** What is being asked **
Please count how many lines of the data include the word "autoslug". Give only that number in reply.

**** Exercise materials ****

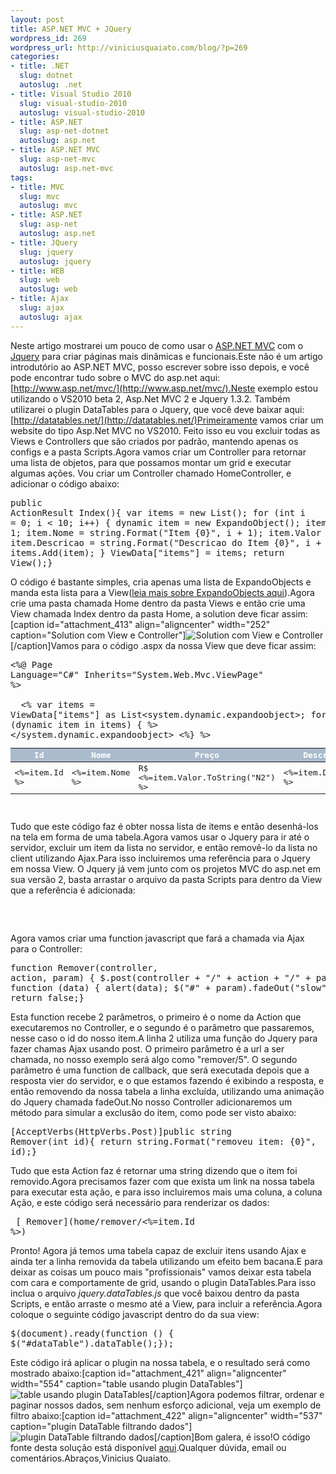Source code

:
 ```yaml
--- 
layout: post
title: ASP.NET MVC + JQuery
wordpress_id: 269
wordpress_url: http://viniciusquaiato.com/blog/?p=269
categories: 
- title: .NET
  slug: dotnet
  autoslug: .net
- title: Visual Studio 2010
  slug: visual-studio-2010
  autoslug: visual-studio-2010
- title: ASP.NET
  slug: asp-net-dotnet
  autoslug: asp.net
- title: ASP.NET MVC
  slug: asp-net-mvc
  autoslug: asp.net-mvc
tags: 
- title: MVC
  slug: mvc
  autoslug: mvc
- title: ASP.NET
  slug: asp-net
  autoslug: asp.net
- title: JQuery
  slug: jquery
  autoslug: jquery
- title: WEB
  slug: web
  autoslug: web
- title: Ajax
  slug: ajax
  autoslug: ajax
---
```

Neste artigo mostrarei um pouco de como usar o [ASP.NET MVC](http://www.asp.net/mvc/) com o [Jquery](http://www.jquery.com) para criar páginas mais dinâmicas e funcionais.Este não é um artigo introdutório ao ASP.NET MVC, posso escrever sobre isso depois, e você pode encontrar tudo sobre o MVC do asp.net aqui: [http://www.asp.net/mvc/](http://www.asp.net/mvc/).Neste exemplo estou utilizando o VS2010 beta 2, Asp.Net MVC 2 e Jquery 1.3.2. Também utilizarei o plugin DataTables para o Jquery, que você deve baixar aqui: [http://datatables.net/](http://datatables.net/)Primeiramente vamos criar um website do tipo Asp.Net MVC no VS2010. Feito isso eu vou excluir todas as Views e Controllers que são criados por padrão, mantendo apenas os configs e a pasta Scripts.Agora vamos criar um Controller para retornar uma lista de objetos, para que possamos montar um grid e executar algumas ações. Vou criar um Controller chamado HomeController, e adicionar o código abaixo:<pre lang="csharp">public ActionResult Index(){    var items = new List<expandoobject>();    for (int i = 0; i < 10; i++)    {        dynamic item = new ExpandoObject();        item.Id = i + 1;        item.Nome = string.Format("Item {0}", i + 1);        item.Valor = 10 + i;        item.Descricao = string.Format("Descricao do Item {0}", i + 1);        items.Add(item);    }    ViewData["items"] = items;    return View();}</expandoobject></pre>O código é bastante simples, cria apenas uma lista de ExpandoObjects e manda esta lista para a View([leia mais sobre ExpandoObjects aqui](http://viniciusquaiato.com/blog/expandoobject-dinamismo-dotnet-4/)).Agora crie uma pasta chamada Home dentro da pasta Views e então crie uma View chamada Index dentro da pasta Home, a solution deve ficar assim:[caption id="attachment_413" align="aligncenter" width="252" caption="Solution com View e Controller"]![Solution com View e Controller](http://viniciusquaiato.com/blog/wp-content/uploads/2009/12/Solution-com-View-e-Controller.jpg "Solution com View e Controller")[/caption]Vamos para o código .aspx da nossa View que deve ficar assim:<pre lang="xml"><%@ Page Language="C#" Inherits="System.Web.Mvc.ViewPage" %><!DOCTYPE html PUBLIC "-//W3C//DTD XHTML 1.0 Transitional//EN" "http://www.w3.org/TR/xhtml1/DTD/xhtml1-transitional.dtd"><html xmlns="http://www.w3.org/1999/xhtml"><head id="Head1" runat="server">    <title>HomeView</title></head><body>    <div>        <table id="dataTable">            <thead>                <tr style="background-color:#aabbcc; color:#fff;">                    <th style="width: 50px;">                        Id                    </th>                    <th style="width: 100px;">                        Nome                    </th>                    <th style="width: 70px;">                        Preço                    </th>                    <th style="width: 200px;">                        Descrição                    </th>                </tr>            </thead>            <tbody>                <%                    var items = ViewData["items"] as List<system.dynamic.expandoobject>;                    foreach (dynamic item in items)                    {                %>                </system.dynamic.expandoobject><tr id="<%=item.Id %>">                    <td>                        <%=item.Id %>                    </td>                    <td>                        <%=item.Nome %>                    </td>                    <td>                        R$                        <%=item.Valor.ToString("N2") %>                    </td>                    <td>                        <%=item.Descricao %>                    </td>                </tr>                <%} %>            </tbody>        </table>    </div></body></html></pre>Tudo que este código faz é obter nossa lista de items e então desenhá-los na tela em forma de uma tabela.Agora vamos usar o Jquery para ir até o servidor, excluir um item da lista no servidor, e então removê-lo da lista no client utilizando Ajax.Para isso incluiremos uma referência para o Jquery em nossa View. O Jquery já vem junto com os projetos MVC do asp.net em sua versão 2, basta arrastar o arquivo da pasta Scripts para dentro da View que a referência é adicionada:<pre lang="xml"><head id="Head1" runat="server">    <title>HomeView</title>    <script src="../../Scripts/jquery-1.3.2.js" type="text/javascript"></script></head></pre>Agora vamos criar uma function javascript que fará a chamada via Ajax para o Controller:<pre lang="javascript" line="1">function Remover(controller, action, param) {    $.post(controller + "/" + action + "/" + param,    function (data) {        alert(data);        $("#" + param).fadeOut("slow");    });    return false;}</pre>Esta function recebe 2 parâmetros, o primeiro é o nome da Action que executaremos no Controller, e o segundo é o parâmetro que passaremos, nesse caso o id do nosso item.A linha 2 utiliza uma função do Jquery para fazer chamas Ajax usando post. O primeiro parâmetro é a url a ser chamada, no nosso exemplo será algo como "remover/5". O segundo parâmetro é uma function de callback, que será executada depois que a resposta vier do servidor, e o que estamos fazendo é exibindo a resposta, e então removendo da nossa tabela a linha excluída, utilizando uma animação do Jquery chamada fadeOut.No nosso Controller adicionaremos um método para simular a exclusão do item, como pode ser visto abaixo:<pre lang="csharp">[AcceptVerbs(HttpVerbs.Post)]public string Remover(int id){    return string.Format("removeu item: {0}", id);}</pre>Tudo que esta Action faz é retornar uma string dizendo que o item foi removido.Agora precisamos fazer com que exista um link na nossa tabela para executar esta ação, e para isso incluiremos mais uma coluna, a coluna Ação, e este código será necessário para renderizar os dados:<pre lang="xml"><td>    [        Remover](home/remover/<%=item.Id %>)</td></pre>Pronto! Agora já temos uma tabela capaz de excluir itens usando Ajax e ainda ter a linha removida da tabela utilizando um efeito bem bacana.E para deixar as coisas um pouco mais "profissionais" vamos deixar esta tabela com cara e comportamente de grid, usando o plugin DataTables.Para isso inclua o arquivo _jquery.dataTables.js_ que você baixou dentro da pasta Scripts, e então arraste o mesmo até a View, para incluir a referência.Agora coloque o seguinte código javascript dentro do <head></head> da sua view:<pre lang="javascript">$(document).ready(function () {    $("#dataTable").dataTable();});</pre>Este código irá aplicar o plugin na nossa tabela, e o resultado será como mostrado abaixo:[caption id="attachment_421" align="aligncenter" width="554" caption="table usando plugin DataTables"]![table usando plugin DataTables](http://viniciusquaiato.com/blog/wp-content/uploads/2009/12/table-usando-plugin-DataTables.jpg "table usando plugin DataTables")[/caption]Agora podemos filtrar, ordenar e paginar nossos dados, sem nenhum esforço adicional, veja um exemplo de filtro abaixo:[caption id="attachment_422" align="aligncenter" width="537" caption="plugin DataTable filtrando dados"]![plugin DataTable filtrando dados](http://viniciusquaiato.com/blog/wp-content/uploads/2009/12/plugin-DataTable-filtrando-dados.jpg "plugin DataTable filtrando dados")[/caption]Bom galera, é isso!O código fonte desta solução está disponível [aqui](http://viniciusquaiato.com/files/codesamples/MVC/mvcjquerysite.rar).Qualquer dúvida, email ou comentários.Abraços,Vinicius Quaiato.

****

** Output for this exercise **
9